##### The input #####
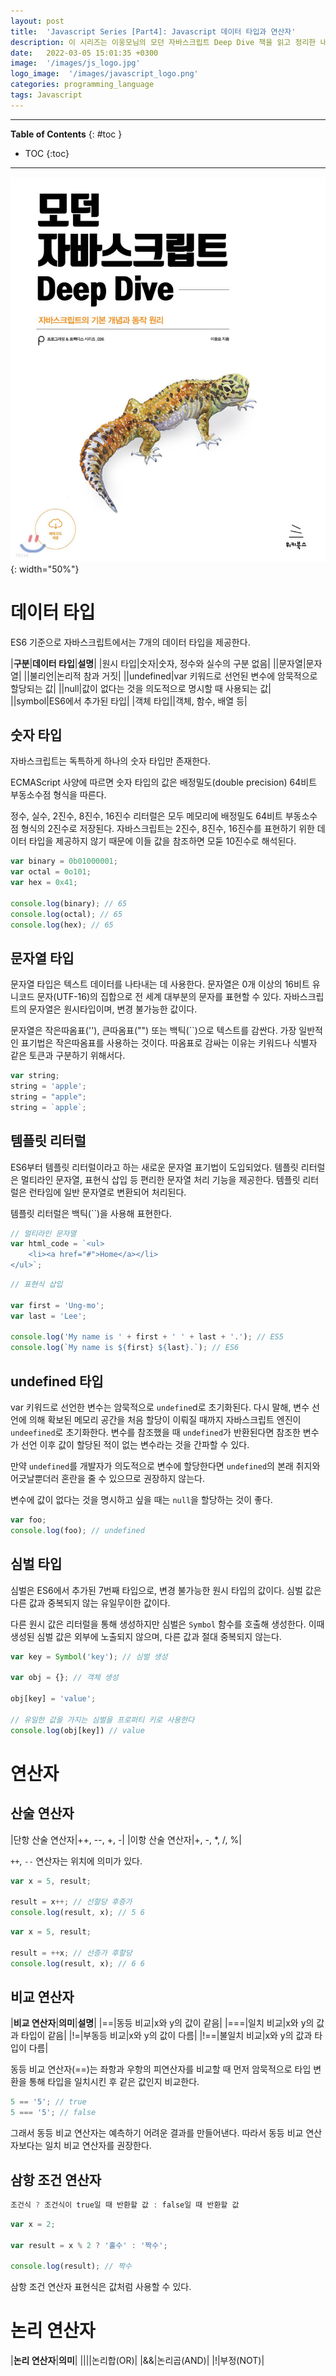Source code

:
 ```yaml
---
layout: post
title:  'Javascript Series [Part4]: Javascript 데이터 타입과 연산자'
description: 이 시리즈는 이웅모님의 모던 자바스크립트 Deep Dive 책을 읽고 정리한 내용입니다.
date:   2022-03-05 15:01:35 +0300
image:  '/images/js_logo.jpg'
logo_image:  '/images/javascript_logo.png'
categories: programming_language
tags: Javascript
---
```

---

**Table of Contents**
{: #toc }
*  TOC
{:toc}

---

![](../../images/js_1.jpeg){: width="50%"}  

# 데이터 타입  

ES6 기준으로 자바스크립트에서는 7개의 데이터 타입을 제공한다.  

|**구분**|**데이터 타입**|**설명**|
|원시 타입|숫자|숫자, 정수와 실수의 구분 없음|
||문자열|문자열|
||불리언|논리적 참과 거짓|
||undefined|var 키워드로 선언된 변수에 암묵적으로 할당되는 값|
||null|값이 없다는 것을 의도적으로 명시할 때 사용되는 값|
||symbol|ES6에서 추가된 타입|
|객체 타입||객체, 함수, 배열 등|

## 숫자 타입

자바스크립트는 독특하게 하나의 숫자 타입만 존재한다.  

ECMAScript 사양에 따르면 숫자 타입의 값은 배정밀도(double precision) 64비트 부동소수점 형식을 따른다.  

정수, 실수, 2진수, 8진수, 16진수 리터럴은 모두 메모리에 배정밀도 64비트 부동소수점 형식의 2진수로 저장된다. 자바스크립트는 2진수, 8진수, 16진수를 표현하기 위한 데이터 타입을 제공하지 않기 때문에 이들 값을 참조하면 모둗 10진수로 해석된다.  

```js
var binary = 0b01000001;
var octal = 0o101;
var hex = 0x41;

console.log(binary); // 65
console.log(octal); // 65
console.log(hex); // 65
```

## 문자열 타입

문자열 타입은 텍스트 데이터를 나타내는 데 사용한다. 문자열은 0개 이상의 16비트 유니코드 문자(UTF-16)의 집합으로 전 세계 대부분의 문자를 표현할 수 있다. 자바스크립트의 문자열은 원시타입이며, 변경 불가능한 값이다.  

문자열은 작은따옴표(''), 큰따옴표("") 또는 백틱(``)으로 텍스트를 감싼다. 가장 일반적인 표기법은 작은따옴표를 사용하는 것이다. 따옴표로 감싸는 이유는 키워드나 식별자 같은 토큰과 구분하기 위해서다.  


```js
var string;
string = 'apple';
string = "apple";
string = `apple`;
```

## 템플릿 리터럴

ES6부터 템플릿 리터럴이라고 하는 새로운 문자열 표기법이 도입되었다. 템플릿 리터럴은 멀티라인 문자열, 표현식 삽입 등 편리한 문자열 처리 기능을 제공한다. 템플릿 리터럴은 런타임에 일반 문자열로 변환되어 처리된다.  

템플릿 리터럴은 백틱(``)을 사용해 표현한다.  

```js
// 멀티라인 문자열
var html_code = `<ul>
    <li><a href="#">Home</a></li>
</ul>`;
```

```js
// 표현식 삽입

var first = 'Ung-mo';
var last = 'Lee';

console.log('My name is ' + first + ' ' + last + '.'); // ES5
console.log(`My name is ${first} ${last}.`); // ES6
```

## undefined 타입

var 키워드로 선언한 변수는 암묵적으로 `undefine`d로 초기화된다. 다시 말해, 변수 선언에 의해 확보된 메모리 공간을 처음 할당이 이뤄질 때까지 자바스크립트 엔진이 `undeefined`로 초기화한다. 변수를 참조했을 때 `undefined`가 반환된다면 참조한 변수가 선언 이후 값이 할당된 적이 없는 변수라는 것을 간파할 수 있다.  

만약 `undefined`를 개발자가 의도적으로 변수에 할당한다면 `undefined`의 본래 취지와 어긋날뿐더러 혼란을 줄 수 있으므로 권장하지 않는다.  

변수에 값이 없다는 것을 명시하고 싶을 때는 `null`을 할당하는 것이 좋다.  

```js
var foo;
console.log(foo); // undefined
```

## 심벌 타입

심벌은 ES6에서 추가된 7번째 타입으로, 변경 불가능한 원시 타입의 값이다. 심벌 값은 다른 값과 중복되지 않는 유일무이한 값이다.  

다른 원시 값은 리터럴을 통해 생성하지만 심벌은 `Symbol` 함수를 호출해 생성한다. 이때 생성된 심벌 값은 외부에 노출되지 않으며, 다른 값과 절대 중복되지 않는다.  

```js
var key = Symbol('key'); // 심벌 생성

var obj = {}; // 객체 생성

obj[key] = 'value';

// 유일한 값을 가지는 심벌을 프로퍼티 키로 사용한다
console.log(obj[key]) // value
```

# 연산자

## 산술 연산자

|단항 산술 연산자|++, --, +, -|
|이항 산술 연산자|+, -, *, /, %|

`++`, `--` 연산자는 위치에 의미가 있다.  

```js
var x = 5, result;

result = x++; // 선할당 후증가
console.log(result, x); // 5 6
```

```js
var x = 5, result;

result = ++x; // 선증가 후할당
console.log(result, x); // 6 6
```

## 비교 연산자

|**비교 연산자**|**의미**|**설명**|
|==|동등 비교|x와 y의 값이 같음|
|===|일치 비교|x와 y의 값과 타입이 같음|
|!=|부동등 비교|x와 y의 값이 다름|
|!==|불일치 비교|x와 y의 값과 타입이 다름|

동등 비교 연산자(==)는 좌항과 우항의 피연산자를 비교할 때 먼저 암묵적으로 타입 변환을 통해 타입을 일치시킨 후 같은 값인지 비교한다.  

```js
5 == '5'; // true
5 === '5'; // false
```

그래서 동등 비교 연산자는 예측하기 어려운 결과를 만들어낸다. 따라서 동등 비교 연산자보다는 일치 비교 연산자를 권장한다.  

## 삼항 조건 연산자  

```js
조건식 ? 조건식이 true일 때 반환할 값 : false일 때 반환할 값
```

```js
var x = 2;

var result = x % 2 ? '홀수' : '짝수';

console.log(result); // 짝수
```

삼항 조건 연산자 표현식은 값처럼 사용할 수 있다.  

# 논리 연산자

|**논리 연산자**|**의미**|
|\|\||논리합(OR)|
|&&|논리곱(AND)|
|!|부정(NOT)|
#####
▶ _What to work on_:
Tally the lines in the entries above that hold the string "octal" and state the tally alone.

▶ _Answer for this exercise_:
2